On l'a raillé, haï, vilipendé. Une crédibilité rock proche de celle de Bono justement présent lors du méfait. Car un beau jour Bob Geldof, leader beau gosse des Boomtown Rats, l'un des très rares groupe punk nord-irlandais qui comptent (l'un des rares groupes nord-irlandais tout court) s'est piqué d'humanitaire.
C'est ainsi qu'après deux excellents premiers albums - The Boomtown Rats (1977) et A Tonic For The Troops (1978) - s'en sont suivis un tube ("I dont like Mondays"), un virage plus commercial, une mise en sommeil du groupe... jusqu'à ce jour fatal.

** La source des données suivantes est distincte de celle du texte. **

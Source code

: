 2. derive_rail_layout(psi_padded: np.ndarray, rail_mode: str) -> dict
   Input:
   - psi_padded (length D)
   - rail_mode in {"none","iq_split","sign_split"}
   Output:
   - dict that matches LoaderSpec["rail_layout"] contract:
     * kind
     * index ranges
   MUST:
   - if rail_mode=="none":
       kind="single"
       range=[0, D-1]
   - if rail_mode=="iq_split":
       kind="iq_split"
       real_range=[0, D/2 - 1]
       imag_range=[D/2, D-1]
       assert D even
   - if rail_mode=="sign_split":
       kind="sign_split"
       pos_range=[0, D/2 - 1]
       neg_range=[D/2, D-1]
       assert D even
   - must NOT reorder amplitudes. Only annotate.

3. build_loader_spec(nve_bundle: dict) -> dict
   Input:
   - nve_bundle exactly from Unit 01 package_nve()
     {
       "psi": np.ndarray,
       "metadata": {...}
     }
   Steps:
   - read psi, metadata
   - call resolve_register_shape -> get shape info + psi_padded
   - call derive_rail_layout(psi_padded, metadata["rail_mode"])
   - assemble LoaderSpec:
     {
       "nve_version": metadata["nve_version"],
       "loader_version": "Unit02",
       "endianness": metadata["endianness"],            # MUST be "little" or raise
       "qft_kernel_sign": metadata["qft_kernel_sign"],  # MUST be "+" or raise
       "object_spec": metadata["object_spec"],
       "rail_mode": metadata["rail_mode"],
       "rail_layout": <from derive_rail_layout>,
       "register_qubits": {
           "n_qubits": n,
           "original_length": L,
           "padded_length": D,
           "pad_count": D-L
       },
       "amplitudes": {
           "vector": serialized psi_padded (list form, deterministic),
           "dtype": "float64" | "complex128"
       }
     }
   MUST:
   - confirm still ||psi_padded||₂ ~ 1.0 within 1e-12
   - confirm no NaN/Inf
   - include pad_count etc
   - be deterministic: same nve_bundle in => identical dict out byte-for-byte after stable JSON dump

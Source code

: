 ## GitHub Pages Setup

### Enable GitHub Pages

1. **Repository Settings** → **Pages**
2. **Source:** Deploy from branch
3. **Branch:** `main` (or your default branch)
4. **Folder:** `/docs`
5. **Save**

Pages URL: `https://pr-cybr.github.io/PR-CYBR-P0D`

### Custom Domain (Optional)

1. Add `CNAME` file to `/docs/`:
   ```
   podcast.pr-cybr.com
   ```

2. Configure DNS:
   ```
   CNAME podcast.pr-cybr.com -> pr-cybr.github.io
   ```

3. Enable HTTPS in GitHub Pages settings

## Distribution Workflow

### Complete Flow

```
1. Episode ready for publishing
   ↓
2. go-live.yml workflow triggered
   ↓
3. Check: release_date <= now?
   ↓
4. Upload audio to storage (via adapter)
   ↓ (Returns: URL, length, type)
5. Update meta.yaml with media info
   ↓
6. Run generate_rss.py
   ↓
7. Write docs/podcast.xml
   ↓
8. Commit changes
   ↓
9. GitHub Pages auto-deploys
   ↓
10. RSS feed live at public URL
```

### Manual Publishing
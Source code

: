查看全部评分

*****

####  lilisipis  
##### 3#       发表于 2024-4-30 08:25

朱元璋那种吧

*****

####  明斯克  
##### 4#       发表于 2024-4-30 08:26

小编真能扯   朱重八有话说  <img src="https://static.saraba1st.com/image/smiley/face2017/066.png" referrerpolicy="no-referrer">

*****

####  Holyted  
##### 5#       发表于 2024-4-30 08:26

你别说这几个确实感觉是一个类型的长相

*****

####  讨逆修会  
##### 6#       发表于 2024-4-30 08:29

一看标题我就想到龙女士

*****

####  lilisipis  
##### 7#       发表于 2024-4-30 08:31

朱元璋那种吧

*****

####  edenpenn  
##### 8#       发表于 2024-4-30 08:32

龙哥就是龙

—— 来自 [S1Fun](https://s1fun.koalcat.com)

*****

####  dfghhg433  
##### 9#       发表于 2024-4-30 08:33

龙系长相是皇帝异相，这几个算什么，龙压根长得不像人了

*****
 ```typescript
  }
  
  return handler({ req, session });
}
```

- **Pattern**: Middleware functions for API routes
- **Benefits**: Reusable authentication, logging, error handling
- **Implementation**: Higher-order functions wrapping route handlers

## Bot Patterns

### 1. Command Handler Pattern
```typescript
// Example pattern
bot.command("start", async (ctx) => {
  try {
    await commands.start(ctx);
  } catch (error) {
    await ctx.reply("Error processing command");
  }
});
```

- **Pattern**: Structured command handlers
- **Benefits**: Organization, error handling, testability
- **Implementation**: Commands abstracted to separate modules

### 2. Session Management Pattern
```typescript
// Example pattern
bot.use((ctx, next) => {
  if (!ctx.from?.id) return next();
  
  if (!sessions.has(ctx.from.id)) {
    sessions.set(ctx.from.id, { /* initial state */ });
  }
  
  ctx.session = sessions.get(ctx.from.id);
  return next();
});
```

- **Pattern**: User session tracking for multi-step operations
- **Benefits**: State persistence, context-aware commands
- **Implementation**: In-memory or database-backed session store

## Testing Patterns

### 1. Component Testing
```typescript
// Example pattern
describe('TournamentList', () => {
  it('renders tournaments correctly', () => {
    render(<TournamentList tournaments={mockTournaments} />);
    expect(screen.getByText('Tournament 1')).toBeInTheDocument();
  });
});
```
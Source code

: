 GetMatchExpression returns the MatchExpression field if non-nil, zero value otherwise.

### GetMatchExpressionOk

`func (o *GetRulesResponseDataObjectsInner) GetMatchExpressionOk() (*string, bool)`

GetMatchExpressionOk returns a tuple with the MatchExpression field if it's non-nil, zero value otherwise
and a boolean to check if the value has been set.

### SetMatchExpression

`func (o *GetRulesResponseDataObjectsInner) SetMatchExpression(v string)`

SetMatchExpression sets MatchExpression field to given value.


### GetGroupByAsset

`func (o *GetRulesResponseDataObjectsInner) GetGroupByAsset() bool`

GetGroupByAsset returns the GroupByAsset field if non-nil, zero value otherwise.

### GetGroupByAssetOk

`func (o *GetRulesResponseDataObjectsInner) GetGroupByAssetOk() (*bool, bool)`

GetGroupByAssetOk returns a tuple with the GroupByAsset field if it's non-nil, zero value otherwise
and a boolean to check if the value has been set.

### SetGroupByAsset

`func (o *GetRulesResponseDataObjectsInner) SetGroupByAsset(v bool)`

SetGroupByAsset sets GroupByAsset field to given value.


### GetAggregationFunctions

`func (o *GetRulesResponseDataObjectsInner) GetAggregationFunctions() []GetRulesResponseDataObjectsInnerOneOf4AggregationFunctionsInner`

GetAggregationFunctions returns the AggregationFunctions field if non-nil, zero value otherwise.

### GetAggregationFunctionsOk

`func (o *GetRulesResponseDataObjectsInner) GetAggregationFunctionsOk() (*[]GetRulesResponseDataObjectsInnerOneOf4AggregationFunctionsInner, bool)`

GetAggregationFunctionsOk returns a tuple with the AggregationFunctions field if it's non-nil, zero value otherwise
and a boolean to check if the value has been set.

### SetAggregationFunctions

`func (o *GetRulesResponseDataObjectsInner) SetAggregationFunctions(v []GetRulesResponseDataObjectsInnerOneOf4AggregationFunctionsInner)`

En Mondiovision, devant plus de deux milliards de téléspectateurs, est retransmis un double concert réunissant le gotha (wanna gonna) de la pop anglophone du moment. A Londres et à Philadelphie simultanément, excusez du peu.
Pendant des heures, tout ce que la planète compte de hip et de bling s'acharne à reprendre les refrains du groupe voisin, à grands renforts de messages de paix. Les grands absents à la manifestation, les Stevie Wonder, les Michael Jackson sont à la limite de l'intifada.
Les concerts se succèdent, tous plus dégoulinants et boursouflés les uns que les autres, invariablement ratés avec multiples pains, paroles déformées oubliées (normal, les artistes n'ont pas eu le temps de répéter), un désastre musical.
Bob Geldof ira exhiber triomphalement un gros chèque devant Elizabeth II, acquerra pour l'éternité fame and fortune et se fera même anoblir par Sa Gracieuse (la honte). Notre homme aura du mal à se remettre de tout ce bain de louanges et de sarcasmes. Son groupe définitivement mis en sommeil, il incarnera pour l'éternité ce parvenu à l'ego démesuré qui a voulu se faire mousser en faisant cohabiter Phil Collins et Led Zeppelin.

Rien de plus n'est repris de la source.